Maybe something about my tone put them off. Maybe I failed to be as persuasive as I could have been in making my case. Maybe it was presumptuous to think that a one-shot professional development lecture in an auditorium (which is all I was invited to do) was the right setting for a radical challenge of this sort. Maybe those teachers would have been happy for long-term coaching to help them experiment with something more nontraditional and student-centered. I honestly don’t know. But one thing I’m pretty confident about is that getting folks to say “Amen!” is overrated. My job in the limited time I have with a group of teachers is to pose unsettling questions and present surprising research, to suggest the possibility that traditional practices may actually be undermining our shared long-term goals for kids — and to offer at least a glimpse of some alternatives.

After more than 25 years of doing this, I’m still trying to figure out how to structure my presentations for educators so they’re more interactive — partly in order to model how classrooms should operate. I’m still struggling with how many topics to discuss (I keep hearing Ted Sizer whispering in my ear: “Less is more!”) and how to be provocative without provoking people to the point that they shut down. (That’s a difficult feat, I finally realized, because the line between the two is in a different place for each person in the room.) I’m still wrestling with how to discuss the damaging effects of traditional educational practices without making it sound as if I’m blaming people who rely on them.
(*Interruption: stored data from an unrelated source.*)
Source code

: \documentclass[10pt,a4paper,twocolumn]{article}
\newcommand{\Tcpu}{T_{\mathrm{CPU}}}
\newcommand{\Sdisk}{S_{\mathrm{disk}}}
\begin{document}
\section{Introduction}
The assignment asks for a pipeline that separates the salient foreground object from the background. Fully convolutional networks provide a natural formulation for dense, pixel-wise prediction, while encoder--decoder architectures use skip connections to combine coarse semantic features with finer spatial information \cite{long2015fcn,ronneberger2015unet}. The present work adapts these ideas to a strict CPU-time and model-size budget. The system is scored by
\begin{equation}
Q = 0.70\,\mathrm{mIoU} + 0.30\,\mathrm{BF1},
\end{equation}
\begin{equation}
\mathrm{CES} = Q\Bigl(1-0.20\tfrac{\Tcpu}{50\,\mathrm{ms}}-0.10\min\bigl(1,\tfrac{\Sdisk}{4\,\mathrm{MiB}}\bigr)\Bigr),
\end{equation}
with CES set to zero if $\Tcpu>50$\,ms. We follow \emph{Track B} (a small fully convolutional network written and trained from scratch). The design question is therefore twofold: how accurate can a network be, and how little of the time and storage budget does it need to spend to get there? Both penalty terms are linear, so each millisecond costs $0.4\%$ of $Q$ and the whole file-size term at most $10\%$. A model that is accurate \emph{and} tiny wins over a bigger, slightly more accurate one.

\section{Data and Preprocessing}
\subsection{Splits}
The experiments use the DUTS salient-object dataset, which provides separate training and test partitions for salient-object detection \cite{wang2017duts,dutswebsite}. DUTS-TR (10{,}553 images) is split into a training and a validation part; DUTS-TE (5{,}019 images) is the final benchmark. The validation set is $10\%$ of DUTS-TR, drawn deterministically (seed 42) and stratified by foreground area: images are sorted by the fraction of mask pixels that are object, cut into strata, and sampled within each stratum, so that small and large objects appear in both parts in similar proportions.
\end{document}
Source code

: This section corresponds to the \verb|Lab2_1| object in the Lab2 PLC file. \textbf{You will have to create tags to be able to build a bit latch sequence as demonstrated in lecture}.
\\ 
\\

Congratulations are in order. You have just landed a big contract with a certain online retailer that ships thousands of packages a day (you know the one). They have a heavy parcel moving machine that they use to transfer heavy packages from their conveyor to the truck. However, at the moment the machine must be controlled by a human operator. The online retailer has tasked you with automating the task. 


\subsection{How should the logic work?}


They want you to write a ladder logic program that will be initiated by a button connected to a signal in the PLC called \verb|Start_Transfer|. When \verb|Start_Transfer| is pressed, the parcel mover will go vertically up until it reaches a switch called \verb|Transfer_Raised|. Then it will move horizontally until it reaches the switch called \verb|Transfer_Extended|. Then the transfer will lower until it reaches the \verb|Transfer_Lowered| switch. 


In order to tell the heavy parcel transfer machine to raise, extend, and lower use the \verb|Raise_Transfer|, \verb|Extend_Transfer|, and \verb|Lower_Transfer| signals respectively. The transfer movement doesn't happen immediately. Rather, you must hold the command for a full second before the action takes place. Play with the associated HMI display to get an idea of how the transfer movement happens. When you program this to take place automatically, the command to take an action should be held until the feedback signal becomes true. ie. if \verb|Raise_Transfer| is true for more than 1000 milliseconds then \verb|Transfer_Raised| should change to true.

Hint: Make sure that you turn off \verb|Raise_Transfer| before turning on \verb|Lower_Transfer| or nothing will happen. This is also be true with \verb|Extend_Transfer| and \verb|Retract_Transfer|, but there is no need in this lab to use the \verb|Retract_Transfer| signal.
I often discuss the psychological nuances of motivation, but I do not give “motivational” (feel-good) talks, the kind that leave no residue the next day. In fact, I even aim beyond being thought-provoking; my hope is to achieve at least something that could be called change-provoking. If, when I get home from a trip, I’m asked how my talk went, the only honest answer I can give is: “Well, I don’t know yet. I’d have to go back and visit their classrooms a few months from now before I could tell you whether it was successful.”

Applause is a reasonable metric of whether a presentation was entertaining, not whether it did any good. I know how to get a standing ovation from teachers. What I’m still learning is how to help them support and appropriately challenge their students.